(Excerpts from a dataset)
-*-

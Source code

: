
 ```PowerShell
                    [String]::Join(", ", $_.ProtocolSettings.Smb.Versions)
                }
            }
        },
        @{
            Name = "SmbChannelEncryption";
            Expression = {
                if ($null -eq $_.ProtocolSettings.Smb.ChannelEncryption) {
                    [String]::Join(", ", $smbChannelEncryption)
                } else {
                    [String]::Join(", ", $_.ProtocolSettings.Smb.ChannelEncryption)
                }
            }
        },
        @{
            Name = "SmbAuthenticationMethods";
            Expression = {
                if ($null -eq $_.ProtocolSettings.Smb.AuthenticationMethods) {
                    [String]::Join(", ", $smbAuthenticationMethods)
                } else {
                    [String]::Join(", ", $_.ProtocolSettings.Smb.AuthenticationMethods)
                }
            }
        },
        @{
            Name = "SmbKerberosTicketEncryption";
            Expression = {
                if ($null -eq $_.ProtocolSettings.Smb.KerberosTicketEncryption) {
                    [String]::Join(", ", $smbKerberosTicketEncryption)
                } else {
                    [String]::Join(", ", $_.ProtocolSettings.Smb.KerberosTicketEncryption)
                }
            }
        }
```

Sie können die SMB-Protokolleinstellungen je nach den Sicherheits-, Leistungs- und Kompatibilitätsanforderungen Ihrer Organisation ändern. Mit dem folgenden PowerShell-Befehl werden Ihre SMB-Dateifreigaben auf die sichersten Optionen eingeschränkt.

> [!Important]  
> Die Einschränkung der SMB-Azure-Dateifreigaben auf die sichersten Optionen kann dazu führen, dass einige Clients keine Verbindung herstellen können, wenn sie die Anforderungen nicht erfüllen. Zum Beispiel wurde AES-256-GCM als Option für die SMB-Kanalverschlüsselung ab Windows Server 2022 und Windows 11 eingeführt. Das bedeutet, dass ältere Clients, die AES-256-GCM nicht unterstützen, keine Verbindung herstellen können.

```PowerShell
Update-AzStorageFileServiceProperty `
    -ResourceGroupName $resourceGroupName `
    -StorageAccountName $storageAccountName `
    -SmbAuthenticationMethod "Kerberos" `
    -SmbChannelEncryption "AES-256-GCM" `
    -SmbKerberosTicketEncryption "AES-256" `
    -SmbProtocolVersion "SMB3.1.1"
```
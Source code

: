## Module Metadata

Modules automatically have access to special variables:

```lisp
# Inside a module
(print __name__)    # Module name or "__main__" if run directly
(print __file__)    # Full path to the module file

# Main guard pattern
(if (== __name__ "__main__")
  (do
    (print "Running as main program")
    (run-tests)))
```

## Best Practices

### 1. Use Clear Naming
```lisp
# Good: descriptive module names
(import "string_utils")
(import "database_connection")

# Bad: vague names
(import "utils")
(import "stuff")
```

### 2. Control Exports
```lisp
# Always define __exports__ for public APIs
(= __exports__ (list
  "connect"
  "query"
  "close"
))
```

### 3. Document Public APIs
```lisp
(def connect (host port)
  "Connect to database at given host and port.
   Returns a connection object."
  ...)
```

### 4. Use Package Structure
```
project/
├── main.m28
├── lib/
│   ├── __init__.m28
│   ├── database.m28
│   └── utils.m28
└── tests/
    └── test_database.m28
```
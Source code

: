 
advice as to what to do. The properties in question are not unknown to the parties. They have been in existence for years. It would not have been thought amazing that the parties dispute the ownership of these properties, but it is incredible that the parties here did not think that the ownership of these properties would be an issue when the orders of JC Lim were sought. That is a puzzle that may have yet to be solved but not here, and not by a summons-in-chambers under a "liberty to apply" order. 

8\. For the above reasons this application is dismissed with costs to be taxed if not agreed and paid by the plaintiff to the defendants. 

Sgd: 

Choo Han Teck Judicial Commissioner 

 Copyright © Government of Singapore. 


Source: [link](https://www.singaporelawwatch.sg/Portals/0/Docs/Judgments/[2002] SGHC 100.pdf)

-*-

# PROBLEM DETAILS
Return all of the entries word for word.

# SOLUTION FOR THIS TASK
Source code

:
 ```PowerShell
                    [String]::Join(", ", $_.ProtocolSettings.Smb.Versions)
                }
            }
        },
        @{
            Name = "SmbChannelEncryption";
            Expression = {
                if ($null -eq $_.ProtocolSettings.Smb.ChannelEncryption) {
                    [String]::Join(", ", $smbChannelEncryption)
                } else {
                    [String]::Join(", ", $_.ProtocolSettings.Smb.ChannelEncryption)
                }
            }
        },
        @{
            Name = "SmbAuthenticationMethods";
            Expression = {
                if ($null -eq $_.ProtocolSettings.Smb.AuthenticationMethods) {
                    [String]::Join(", ", $smbAuthenticationMethods)
                } else {
                    [String]::Join(", ", $_.ProtocolSettings.Smb.AuthenticationMethods)
                }
            }
        },
        @{
            Name = "SmbKerberosTicketEncryption";
            Expression = {
                if ($null -eq $_.ProtocolSettings.Smb.KerberosTicketEncryption) {
                    [String]::Join(", ", $smbKerberosTicketEncryption)
                } else {
                    [String]::Join(", ", $_.ProtocolSettings.Smb.KerberosTicketEncryption)
                }
            }
        }
```

Sie können die SMB-Protokolleinstellungen je nach den Sicherheits-, Leistungs- und Kompatibilitätsanforderungen Ihrer Organisation ändern. Mit dem folgenden PowerShell-Befehl werden Ihre SMB-Dateifreigaben auf die sichersten Optionen eingeschränkt.

> [!Important]  
> Die Einschränkung der SMB-Azure-Dateifreigaben auf die sichersten Optionen kann dazu führen, dass einige Clients keine Verbindung herstellen können, wenn sie die Anforderungen nicht erfüllen. Zum Beispiel wurde AES-256-GCM als Option für die SMB-Kanalverschlüsselung ab Windows Server 2022 und Windows 11 eingeführt. Das bedeutet, dass ältere Clients, die AES-256-GCM nicht unterstützen, keine Verbindung herstellen können.

```PowerShell
Update-AzStorageFileServiceProperty `
    -ResourceGroupName $resourceGroupName `
    -StorageAccountName $storageAccountName `
    -SmbAuthenticationMethod "Kerberos" `
    -SmbChannelEncryption "AES-256-GCM" `
    -SmbKerberosTicketEncryption "AES-256" `
    -SmbProtocolVersion "SMB3.1.1"
```
Source code

:## Module Metadata

Modules automatically have access to special variables:

```lisp
# Inside a module
(print __name__)    # Module name or "__main__" if run directly
(print __file__)    # Full path to the module file

# Main guard pattern
(if (== __name__ "__main__")
  (do
    (print "Running as main program")
    (run-tests)))
```

## Best Practices

### 1. Use Clear Naming
```lisp
# Good: descriptive module names
(import "string_utils")
(import "database_connection")

# Bad: vague names
(import "utils")
(import "stuff")
```

### 2. Control Exports
```lisp
# Always define __exports__ for public APIs
(= __exports__ (list
  "connect"
  "query"
  "close"
))
```

### 3. Document Public APIs
```lisp
(def connect (host port)
  "Connect to database at given host and port.
   Returns a connection object."
  ...)
```

### 4. Use Package Structure
```
project/
├── main.m28
├── lib/
│   ├── __init__.m28
│   ├── database.m28
│   └── utils.m28
└── tests/
    └── test_database.m28
```
Source code

: 
advice as to what to do. The properties in question are not unknown to the parties. They have been in existence for years. It would not have been thought amazing that the parties dispute the ownership of these properties, but it is incredible that the parties here did not think that the ownership of these properties would be an issue when the orders of JC Lim were sought. That is a puzzle that may have yet to be solved but not here, and not by a summons-in-chambers under a "liberty to apply" order. 

8\. For the above reasons this application is dismissed with costs to be taxed if not agreed and paid by the plaintiff to the defendants. 

Sgd: 

Choo Han Teck Judicial Commissioner 

 Copyright © Government of Singapore. 


Source: [link](https://www.singaporelawwatch.sg/Portals/0/Docs/Judgments/[2002] SGHC 100.pdf)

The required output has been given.